DATA PROVIDED:

Start of Block

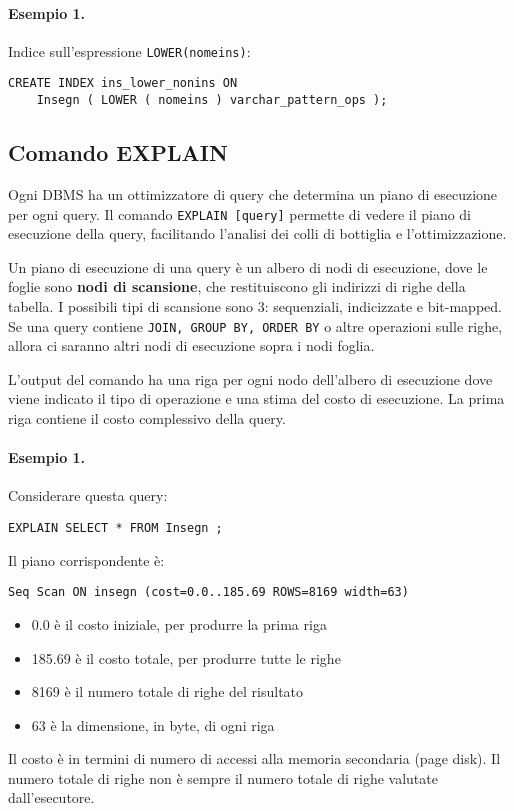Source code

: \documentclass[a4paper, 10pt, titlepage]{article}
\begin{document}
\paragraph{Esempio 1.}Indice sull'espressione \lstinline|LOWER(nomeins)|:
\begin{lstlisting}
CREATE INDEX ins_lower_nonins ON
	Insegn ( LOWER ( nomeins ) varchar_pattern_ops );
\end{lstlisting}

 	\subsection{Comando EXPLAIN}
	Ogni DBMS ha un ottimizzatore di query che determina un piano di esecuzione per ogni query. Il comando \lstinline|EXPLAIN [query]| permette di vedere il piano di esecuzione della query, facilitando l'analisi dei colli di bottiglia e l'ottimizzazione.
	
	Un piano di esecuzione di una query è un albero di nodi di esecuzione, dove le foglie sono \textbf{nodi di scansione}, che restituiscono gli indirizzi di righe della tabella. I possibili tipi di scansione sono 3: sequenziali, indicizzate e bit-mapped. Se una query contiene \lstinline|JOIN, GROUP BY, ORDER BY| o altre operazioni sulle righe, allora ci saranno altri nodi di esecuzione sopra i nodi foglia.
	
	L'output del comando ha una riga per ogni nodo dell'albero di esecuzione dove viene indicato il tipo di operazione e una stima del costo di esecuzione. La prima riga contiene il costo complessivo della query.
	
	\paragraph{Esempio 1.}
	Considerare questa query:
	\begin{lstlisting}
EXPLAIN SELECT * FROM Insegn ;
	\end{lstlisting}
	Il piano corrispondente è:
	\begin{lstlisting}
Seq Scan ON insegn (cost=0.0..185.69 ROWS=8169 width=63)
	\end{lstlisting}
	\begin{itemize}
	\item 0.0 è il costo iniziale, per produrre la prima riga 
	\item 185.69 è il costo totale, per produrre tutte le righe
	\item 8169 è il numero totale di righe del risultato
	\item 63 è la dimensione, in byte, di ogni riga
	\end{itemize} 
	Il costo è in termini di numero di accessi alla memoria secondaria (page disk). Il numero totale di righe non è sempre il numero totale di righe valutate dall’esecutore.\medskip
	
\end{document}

End of Block
Start of Block

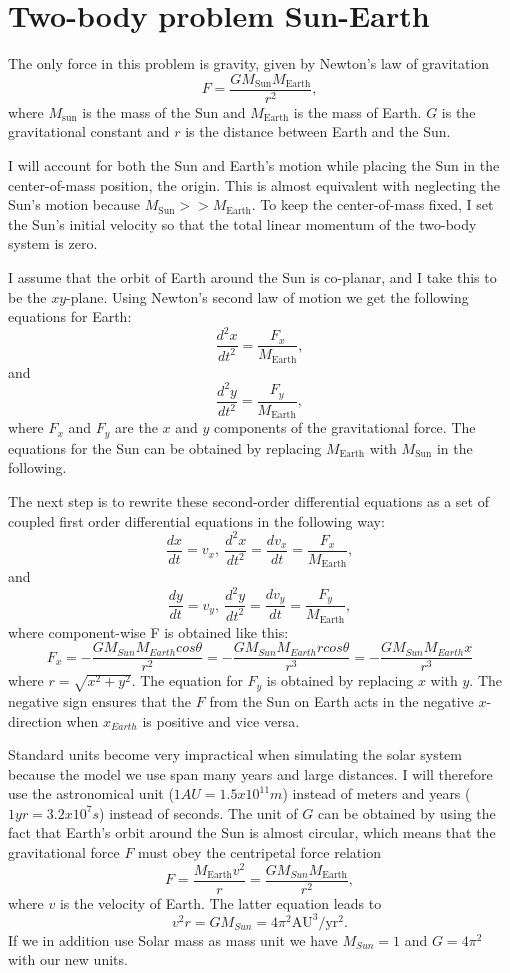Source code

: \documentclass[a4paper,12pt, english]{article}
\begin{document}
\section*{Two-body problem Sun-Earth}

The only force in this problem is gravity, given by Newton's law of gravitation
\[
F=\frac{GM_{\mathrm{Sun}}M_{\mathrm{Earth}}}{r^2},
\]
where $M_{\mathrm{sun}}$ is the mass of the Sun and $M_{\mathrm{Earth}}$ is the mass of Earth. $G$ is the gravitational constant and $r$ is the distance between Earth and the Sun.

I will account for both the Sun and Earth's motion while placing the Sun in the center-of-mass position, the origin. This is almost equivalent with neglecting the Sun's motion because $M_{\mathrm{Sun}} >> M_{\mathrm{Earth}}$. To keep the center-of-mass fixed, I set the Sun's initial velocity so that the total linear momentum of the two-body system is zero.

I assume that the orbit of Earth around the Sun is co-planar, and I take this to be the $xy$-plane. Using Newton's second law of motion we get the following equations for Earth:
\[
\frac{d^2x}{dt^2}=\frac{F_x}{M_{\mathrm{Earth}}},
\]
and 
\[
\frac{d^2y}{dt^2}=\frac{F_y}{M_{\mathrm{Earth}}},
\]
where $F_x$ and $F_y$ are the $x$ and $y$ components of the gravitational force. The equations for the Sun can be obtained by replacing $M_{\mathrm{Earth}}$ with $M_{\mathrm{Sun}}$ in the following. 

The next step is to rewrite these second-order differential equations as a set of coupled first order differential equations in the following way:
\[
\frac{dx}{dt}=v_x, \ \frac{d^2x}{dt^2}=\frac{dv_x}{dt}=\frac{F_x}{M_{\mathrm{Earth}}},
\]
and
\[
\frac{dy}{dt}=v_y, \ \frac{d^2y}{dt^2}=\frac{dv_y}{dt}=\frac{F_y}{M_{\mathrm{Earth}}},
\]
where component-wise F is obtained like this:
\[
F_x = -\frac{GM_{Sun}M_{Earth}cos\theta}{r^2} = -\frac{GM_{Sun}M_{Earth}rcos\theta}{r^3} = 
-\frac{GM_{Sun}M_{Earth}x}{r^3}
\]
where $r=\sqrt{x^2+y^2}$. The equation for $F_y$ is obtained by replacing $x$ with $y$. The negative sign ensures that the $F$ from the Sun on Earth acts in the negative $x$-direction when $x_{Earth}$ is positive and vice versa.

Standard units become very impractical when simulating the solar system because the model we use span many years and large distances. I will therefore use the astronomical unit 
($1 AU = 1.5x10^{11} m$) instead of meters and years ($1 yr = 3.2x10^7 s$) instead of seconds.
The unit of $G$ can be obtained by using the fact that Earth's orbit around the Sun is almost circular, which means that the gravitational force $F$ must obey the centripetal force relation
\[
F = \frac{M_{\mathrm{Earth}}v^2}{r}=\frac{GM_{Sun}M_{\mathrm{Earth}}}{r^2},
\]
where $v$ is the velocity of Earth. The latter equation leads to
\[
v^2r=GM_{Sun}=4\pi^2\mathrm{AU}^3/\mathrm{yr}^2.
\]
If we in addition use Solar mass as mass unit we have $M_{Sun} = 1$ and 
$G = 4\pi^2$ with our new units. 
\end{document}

End of Block

GOAL OF THE EXERCISE: Where a line in the records above contains the word "paragraph", copy that line.

ANSWER BOX:
\paragraph{Esempio 1.}Indice sull'espressione \lstinline|LOWER(nomeins)|:
	\paragraph{Esempio 1.}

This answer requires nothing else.